__PROBLEM DETAILS__: Your output should be the complete listing, word for word, with no pictures in it.

#####

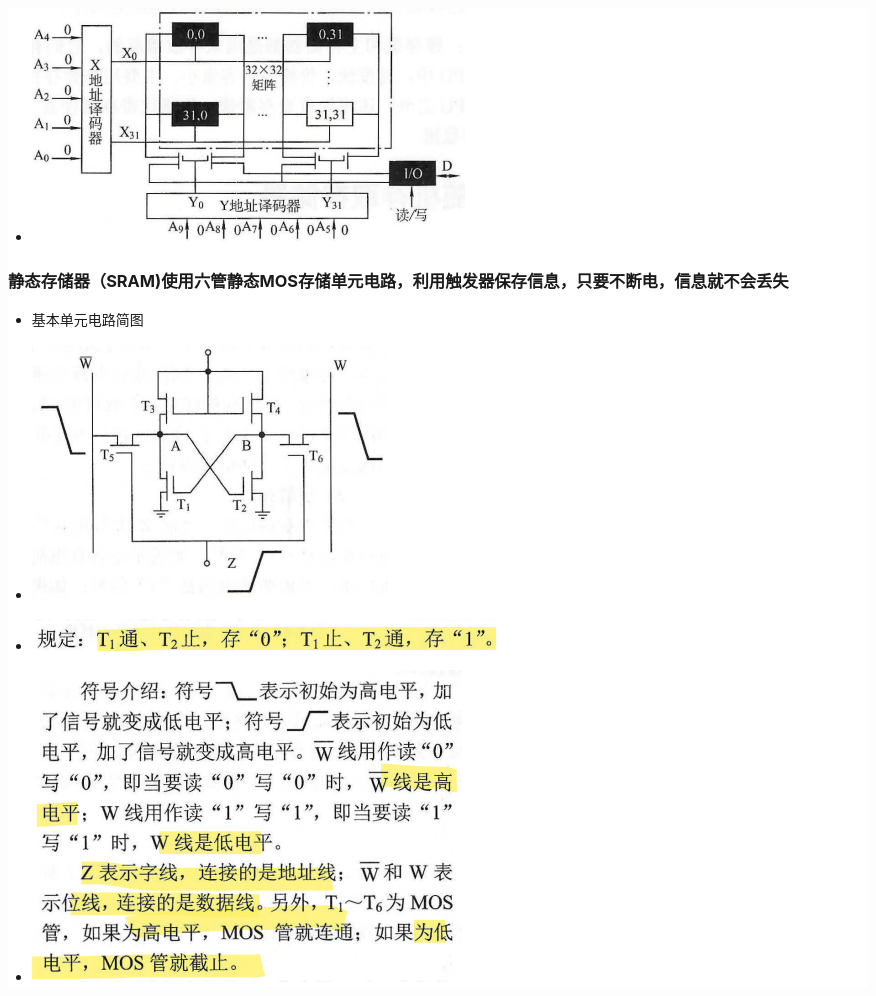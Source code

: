 -  ![](assets/074e63467b4e886c78d79a18bc782ab696bc8fc745431f1a1c524c928b7311a5.png)

### 静态存储器（SRAM)使用六管静态MOS存储单元电路，利用触发器保存信息，只要不断电，信息就不会丢失

- 基本单元电路简图

-  ![](assets/081fecb50cb01ed25d64093a00754bd9863d76d2e3bd895df9483134f3e377ab.png)
-  ![](assets/63e397ee6c0813c19f52d33ea564bdfffb98a25bd6d3ea977b98dbd8625b33fb.png)
-  ![](assets/e4562d9ed6e5b2e4e99a39c19f5d9506b1ce03f1a73043ad7773b7662e8f098b.png)
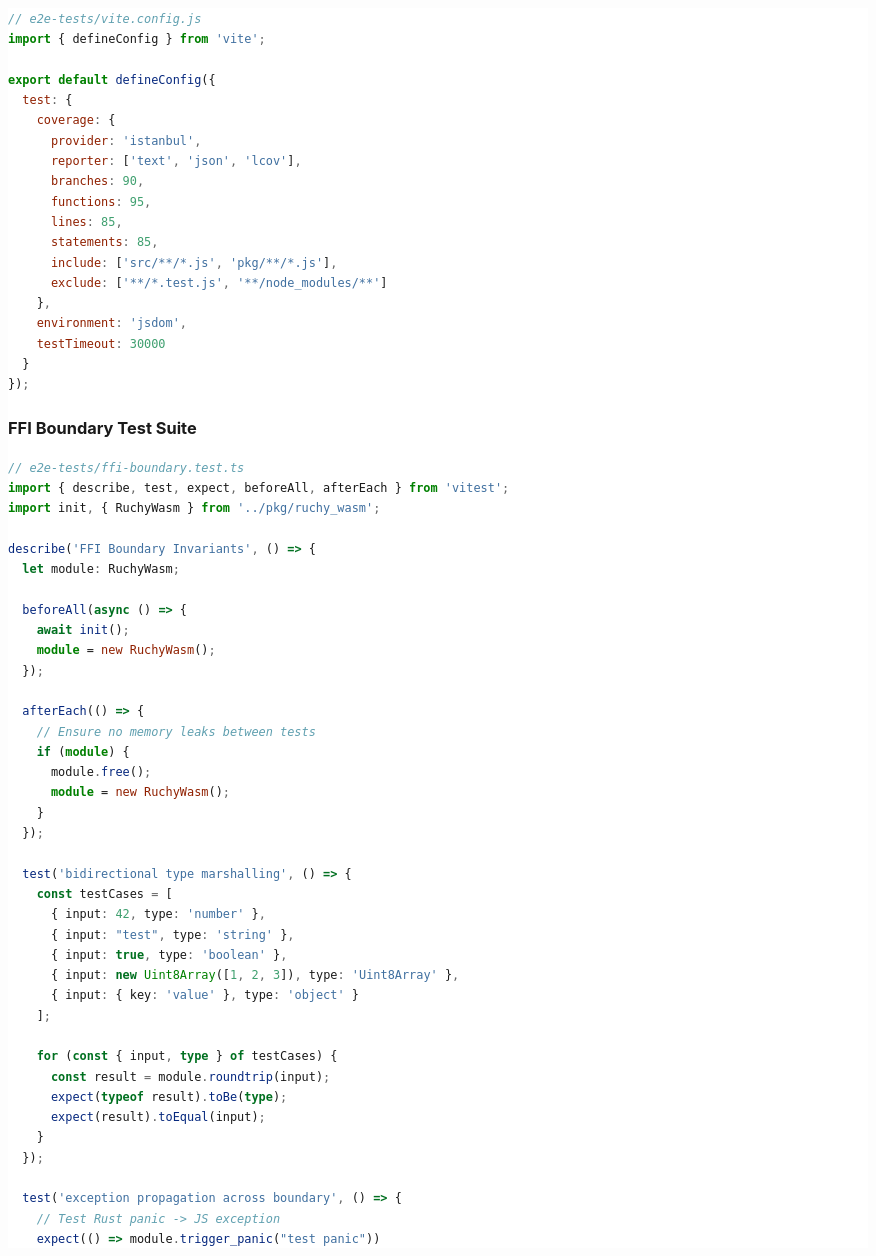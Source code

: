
 ```javascript
// e2e-tests/vite.config.js
import { defineConfig } from 'vite';

export default defineConfig({
  test: {
    coverage: {
      provider: 'istanbul',
      reporter: ['text', 'json', 'lcov'],
      branches: 90,
      functions: 95,
      lines: 85,
      statements: 85,
      include: ['src/**/*.js', 'pkg/**/*.js'],
      exclude: ['**/*.test.js', '**/node_modules/**']
    },
    environment: 'jsdom',
    testTimeout: 30000
  }
});
```

### FFI Boundary Test Suite

```typescript
// e2e-tests/ffi-boundary.test.ts
import { describe, test, expect, beforeAll, afterEach } from 'vitest';
import init, { RuchyWasm } from '../pkg/ruchy_wasm';

describe('FFI Boundary Invariants', () => {
  let module: RuchyWasm;

  beforeAll(async () => {
    await init();
    module = new RuchyWasm();
  });

  afterEach(() => {
    // Ensure no memory leaks between tests
    if (module) {
      module.free();
      module = new RuchyWasm();
    }
  });

  test('bidirectional type marshalling', () => {
    const testCases = [
      { input: 42, type: 'number' },
      { input: "test", type: 'string' },
      { input: true, type: 'boolean' },
      { input: new Uint8Array([1, 2, 3]), type: 'Uint8Array' },
      { input: { key: 'value' }, type: 'object' }
    ];

    for (const { input, type } of testCases) {
      const result = module.roundtrip(input);
      expect(typeof result).toBe(type);
      expect(result).toEqual(input);
    }
  });

  test('exception propagation across boundary', () => {
    // Test Rust panic -> JS exception
    expect(() => module.trigger_panic("test panic"))
```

#####

__ANSWER TO THE PROBLEM__:
Source code

: -  ![](assets/074e63467b4e886c78d79a18bc782ab696bc8fc745431f1a1c524c928b7311a5.png)

### 静态存储器（SRAM)使用六管静态MOS存储单元电路，利用触发器保存信息，只要不断电，信息就不会丢失

- 基本单元电路简图

-  ![](assets/081fecb50cb01ed25d64093a00754bd9863d76d2e3bd895df9483134f3e377ab.png)
-  ![](assets/63e397ee6c0813c19f52d33ea564bdfffb98a25bd6d3ea977b98dbd8625b33fb.png)
-  ![](assets/e4562d9ed6e5b2e4e99a39c19f5d9506b1ce03f1a73043ad7773b7662e8f098b.png)
Source code

:
 ```javascript
// e2e-tests/vite.config.js
import { defineConfig } from 'vite';

export default defineConfig({
  test: {
    coverage: {
      provider: 'istanbul',
      reporter: ['text', 'json', 'lcov'],
      branches: 90,
      functions: 95,
      lines: 85,
      statements: 85,
      include: ['src/**/*.js', 'pkg/**/*.js'],
      exclude: ['**/*.test.js', '**/node_modules/**']
    },
    environment: 'jsdom',
    testTimeout: 30000
  }
});
```

### FFI Boundary Test Suite

```typescript
// e2e-tests/ffi-boundary.test.ts
import { describe, test, expect, beforeAll, afterEach } from 'vitest';
import init, { RuchyWasm } from '../pkg/ruchy_wasm';

describe('FFI Boundary Invariants', () => {
  let module: RuchyWasm;

  beforeAll(async () => {
    await init();
    module = new RuchyWasm();
  });

  afterEach(() => {
    // Ensure no memory leaks between tests
    if (module) {
      module.free();
      module = new RuchyWasm();
    }
  });

  test('bidirectional type marshalling', () => {
    const testCases = [
      { input: 42, type: 'number' },
      { input: "test", type: 'string' },
      { input: true, type: 'boolean' },
      { input: new Uint8Array([1, 2, 3]), type: 'Uint8Array' },
      { input: { key: 'value' }, type: 'object' }
    ];

    for (const { input, type } of testCases) {
      const result = module.roundtrip(input);
      expect(typeof result).toBe(type);
      expect(result).toEqual(input);
    }
  });

  test('exception propagation across boundary', () => {
    // Test Rust panic -> JS exception
    expect(() => module.trigger_panic("test panic"))
```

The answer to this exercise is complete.